Few dispute that organizations have more data than ever at their disposal. But actually deriving meaningful insights from that data—and converting knowledge into action—is easier said than done. We spoke with six senior leaders from major organizations and asked them about the challenges and opportunities involved in adopting advanced analytics: Murli Buluswar, chief science officer at AIG; Vince Campisi, chief information officer at GE Software; Ash Gupta, chief risk officer at American Express; Zoher Karu, vice president of global customer optimization and data at eBay; Victor Nilson, senior vice president of big data at AT&T; and Ruben Sigala, chief analytics officer at Caesars Entertainment. An edited transcript of their comments follows.

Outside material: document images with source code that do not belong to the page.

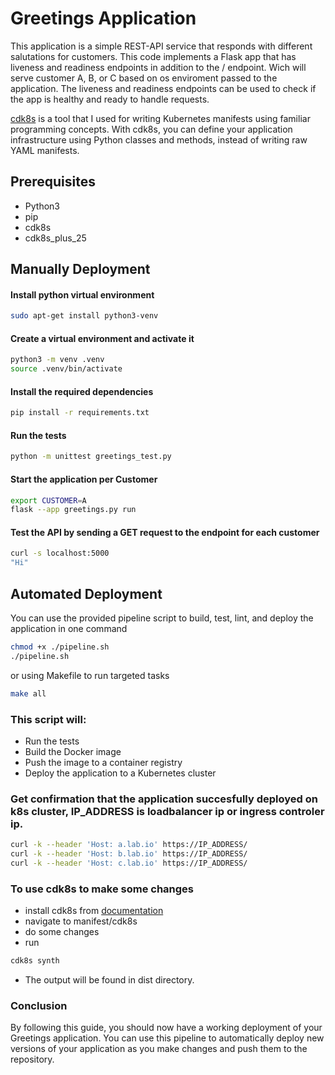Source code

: # Greetings Application

This application is a simple REST-API service that responds with different salutations for customers.
This code implements a Flask app that has liveness and readiness endpoints in addition to the / endpoint. Wich will serve customer A, B, or C based on os enviroment passed to the application. The liveness and readiness endpoints can be used to check if the app is healthy and ready to handle requests.

[cdk8s](https://cdk8s.io/docs/latest/getting-started/) is a tool that I used for writing Kubernetes manifests using familiar programming concepts. With cdk8s, you can define your application infrastructure using Python classes and methods, instead of writing raw YAML manifests. 

## Prerequisites
- Python3
- pip
- cdk8s
- cdk8s_plus_25

## Manually Deployment

#### Install python virtual environment
```sh
sudo apt-get install python3-venv
```
#### Create a virtual environment and activate it
```sh
python3 -m venv .venv
source .venv/bin/activate
```
#### Install the required dependencies
```sh
pip install -r requirements.txt
```
#### Run the tests
```sh
python -m unittest greetings_test.py
```
#### Start the application per Customer
```sh
export CUSTOMER=A
flask --app greetings.py run
```
#### Test the API by sending a GET request to the endpoint for each customer
```sh
curl -s localhost:5000
"Hi"
```

## Automated Deployment
You can use the provided pipeline script to build, test, lint, and deploy the application in one command
```sh
chmod +x ./pipeline.sh
./pipeline.sh
```
or using Makefile to run targeted tasks 
```sh 
make all
```
### This script will:
- Run the tests
- Build the Docker image
- Push the image to a container registry
- Deploy the application to a Kubernetes cluster

### Get confirmation that the application succesfully deployed on k8s cluster, IP_ADDRESS is loadbalancer ip or ingress controler ip.
```sh
curl -k --header 'Host: a.lab.io' https://IP_ADDRESS/
curl -k --header 'Host: b.lab.io' https://IP_ADDRESS/
curl -k --header 'Host: c.lab.io' https://IP_ADDRESS/
```

### To use cdk8s to make some changes
- install cdk8s from [documentation](https://cdk8s.io/docs/latest/getting-started/)
- navigate to manifest/cdk8s
- do some changes
- run
```sh
cdk8s synth
```
- The output will be found in dist directory.


### Conclusion
By following this guide, you should now have a working deployment of your Greetings application. You can use this pipeline to automatically deploy new versions of your application as you make changes and push them to the repository.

Challenges organizations face in adopting analytics
Murli Buluswar, chief science officer, AIG: The biggest challenge of making the evolution from a knowing culture to a learning culture—from a culture that largely depends on heuristics in decision making to a culture that is much more objective and data driven and embraces the power of data and technology—is really not the cost. Initially, it largely ends up being imagination and inertia.

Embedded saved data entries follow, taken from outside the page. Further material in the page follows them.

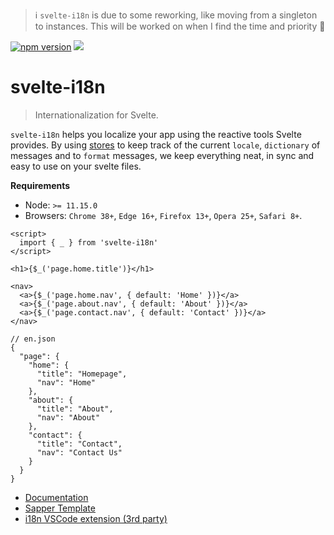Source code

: > :information_source: `svelte-i18n` is due to some reworking, like moving from a singleton to instances. This will be worked on when I find the time and priority :pray:

[![npm version](https://badge.fury.io/js/svelte-i18n.svg)](https://badge.fury.io/js/svelte-i18n) ![](https://github.com/kaisermann/svelte-i18n/workflows/CI/badge.svg)

# svelte-i18n

> Internationalization for Svelte.

`svelte-i18n` helps you localize your app using the reactive tools Svelte provides. By using [stores](https://svelte.dev/docs#svelte_store) to keep track of the current `locale`, `dictionary` of messages and to `format` messages, we keep everything neat, in sync and easy to use on your svelte files.

**Requirements**

- Node: `>= 11.15.0`
- Browsers: `Chrome 38+`, `Edge 16+`, `Firefox 13+`, `Opera 25+`, `Safari 8+`.

```svelte
<script>
  import { _ } from 'svelte-i18n'
</script>

<h1>{$_('page.home.title')}</h1>

<nav>
  <a>{$_('page.home.nav', { default: 'Home' })}</a>
  <a>{$_('page.about.nav', { default: 'About' })}</a>
  <a>{$_('page.contact.nav', { default: 'Contact' })}</a>
</nav>
```

```jsonc
// en.json
{
  "page": {
    "home": {
      "title": "Homepage",
      "nav": "Home"
    },
    "about": {
      "title": "About",
      "nav": "About"
    },
    "contact": {
      "title": "Contact",
      "nav": "Contact Us"
    }
  }
}
```

- [Documentation](/docs/Getting%20Started.md)
- [Sapper Template](https://github.com/kaisermann/sapper-template-i18n)
- [i18n VSCode extension (3rd party)](https://github.com/antfu/i18n-ally)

What I have learned in my last few years is that the power of fear is quite tremendous in evolving oneself to think and act differently today, and to ask questions today that we weren’t asking about our roles before. And it’s that mind-set change—from an expert-based mind-set to one that is much more dynamic and much more learning oriented, as opposed to a fixed mind-set—that I think is fundamental to the sustainable health of any company, large, small, or medium.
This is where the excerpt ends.